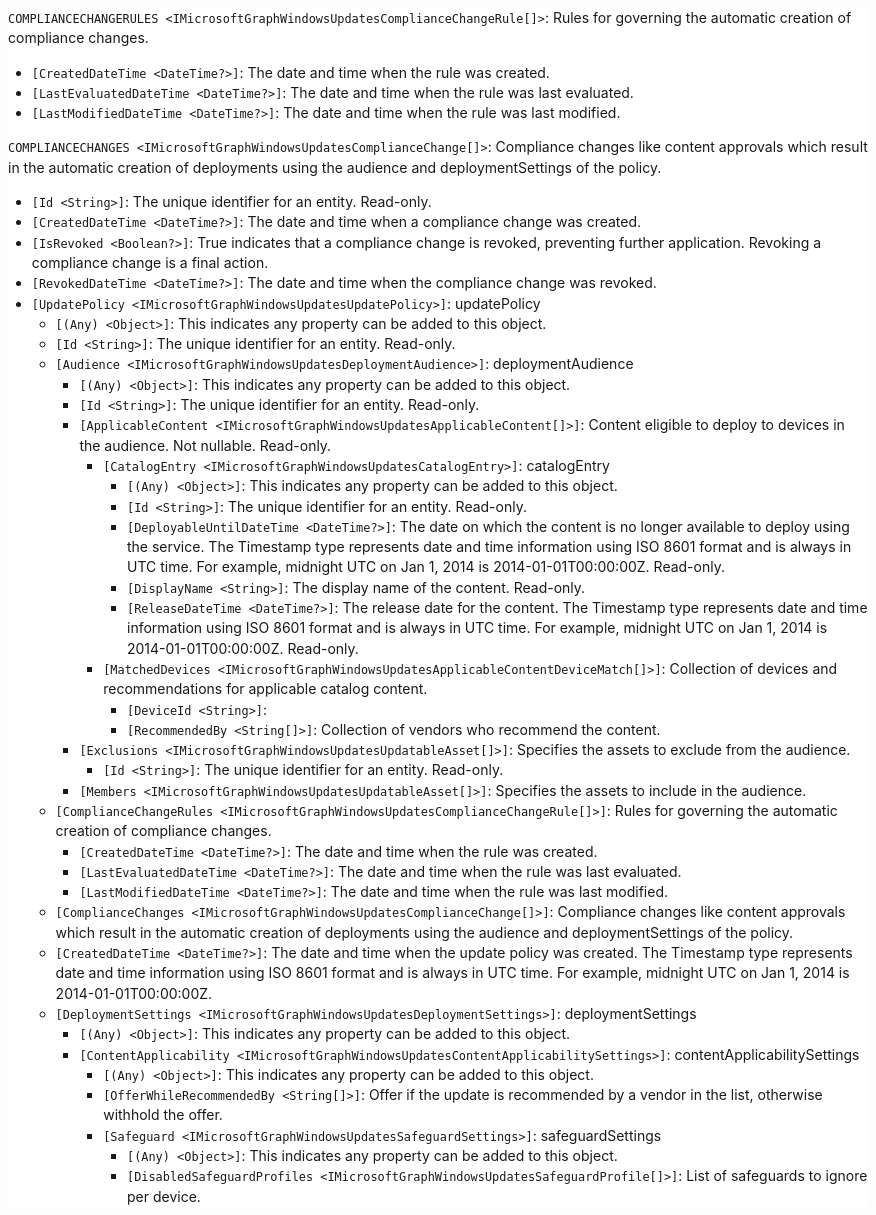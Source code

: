 `COMPLIANCECHANGERULES <IMicrosoftGraphWindowsUpdatesComplianceChangeRule[]>`: Rules for governing the automatic creation of compliance changes.
  - `[CreatedDateTime <DateTime?>]`: The date and time when the rule was created.
  - `[LastEvaluatedDateTime <DateTime?>]`: The date and time when the rule was last evaluated.
  - `[LastModifiedDateTime <DateTime?>]`: The date and time when the rule was last modified.

`COMPLIANCECHANGES <IMicrosoftGraphWindowsUpdatesComplianceChange[]>`: Compliance changes like content approvals which result in the automatic creation of deployments using the audience and deploymentSettings of the policy.
  - `[Id <String>]`: The unique identifier for an entity. Read-only.
  - `[CreatedDateTime <DateTime?>]`: The date and time when a compliance change was created.
  - `[IsRevoked <Boolean?>]`: True indicates that a compliance change is revoked, preventing further application. Revoking a compliance change is a final action.
  - `[RevokedDateTime <DateTime?>]`: The date and time when the compliance change was revoked.
  - `[UpdatePolicy <IMicrosoftGraphWindowsUpdatesUpdatePolicy>]`: updatePolicy
    - `[(Any) <Object>]`: This indicates any property can be added to this object.
    - `[Id <String>]`: The unique identifier for an entity. Read-only.
    - `[Audience <IMicrosoftGraphWindowsUpdatesDeploymentAudience>]`: deploymentAudience
      - `[(Any) <Object>]`: This indicates any property can be added to this object.
      - `[Id <String>]`: The unique identifier for an entity. Read-only.
      - `[ApplicableContent <IMicrosoftGraphWindowsUpdatesApplicableContent[]>]`: Content eligible to deploy to devices in the audience. Not nullable. Read-only.
        - `[CatalogEntry <IMicrosoftGraphWindowsUpdatesCatalogEntry>]`: catalogEntry
          - `[(Any) <Object>]`: This indicates any property can be added to this object.
          - `[Id <String>]`: The unique identifier for an entity. Read-only.
          - `[DeployableUntilDateTime <DateTime?>]`: The date on which the content is no longer available to deploy using the service. The Timestamp type represents date and time information using ISO 8601 format and is always in UTC time. For example, midnight UTC on Jan 1, 2014 is 2014-01-01T00:00:00Z. Read-only.
          - `[DisplayName <String>]`: The display name of the content. Read-only.
          - `[ReleaseDateTime <DateTime?>]`: The release date for the content. The Timestamp type represents date and time information using ISO 8601 format and is always in UTC time. For example, midnight UTC on Jan 1, 2014 is 2014-01-01T00:00:00Z. Read-only.
        - `[MatchedDevices <IMicrosoftGraphWindowsUpdatesApplicableContentDeviceMatch[]>]`: Collection of devices and recommendations for applicable catalog content.
          - `[DeviceId <String>]`: 
          - `[RecommendedBy <String[]>]`: Collection of vendors who recommend the content.
      - `[Exclusions <IMicrosoftGraphWindowsUpdatesUpdatableAsset[]>]`: Specifies the assets to exclude from the audience.
        - `[Id <String>]`: The unique identifier for an entity. Read-only.
      - `[Members <IMicrosoftGraphWindowsUpdatesUpdatableAsset[]>]`: Specifies the assets to include in the audience.
    - `[ComplianceChangeRules <IMicrosoftGraphWindowsUpdatesComplianceChangeRule[]>]`: Rules for governing the automatic creation of compliance changes.
      - `[CreatedDateTime <DateTime?>]`: The date and time when the rule was created.
      - `[LastEvaluatedDateTime <DateTime?>]`: The date and time when the rule was last evaluated.
      - `[LastModifiedDateTime <DateTime?>]`: The date and time when the rule was last modified.
    - `[ComplianceChanges <IMicrosoftGraphWindowsUpdatesComplianceChange[]>]`: Compliance changes like content approvals which result in the automatic creation of deployments using the audience and deploymentSettings of the policy.
    - `[CreatedDateTime <DateTime?>]`: The date and time when the update policy was created. The Timestamp type represents date and time information using ISO 8601 format and is always in UTC time. For example, midnight UTC on Jan 1, 2014 is 2014-01-01T00:00:00Z.
    - `[DeploymentSettings <IMicrosoftGraphWindowsUpdatesDeploymentSettings>]`: deploymentSettings
      - `[(Any) <Object>]`: This indicates any property can be added to this object.
      - `[ContentApplicability <IMicrosoftGraphWindowsUpdatesContentApplicabilitySettings>]`: contentApplicabilitySettings
        - `[(Any) <Object>]`: This indicates any property can be added to this object.
        - `[OfferWhileRecommendedBy <String[]>]`: Offer if the update is recommended by a vendor in the list, otherwise withhold the offer.
        - `[Safeguard <IMicrosoftGraphWindowsUpdatesSafeguardSettings>]`: safeguardSettings
          - `[(Any) <Object>]`: This indicates any property can be added to this object.
          - `[DisabledSafeguardProfiles <IMicrosoftGraphWindowsUpdatesSafeguardProfile[]>]`: List of safeguards to ignore per device.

——————————

- _What you need to do_
In the entries above, find each line with the word "Specifies" and copy it.

- _Response area_
      - `[Exclusions <IMicrosoftGraphWindowsUpdatesUpdatableAsset[]>]`: Specifies the assets to exclude from the audience.
      - `[Members <IMicrosoftGraphWindowsUpdatesUpdatableAsset[]>]`: Specifies the assets to include in the audience.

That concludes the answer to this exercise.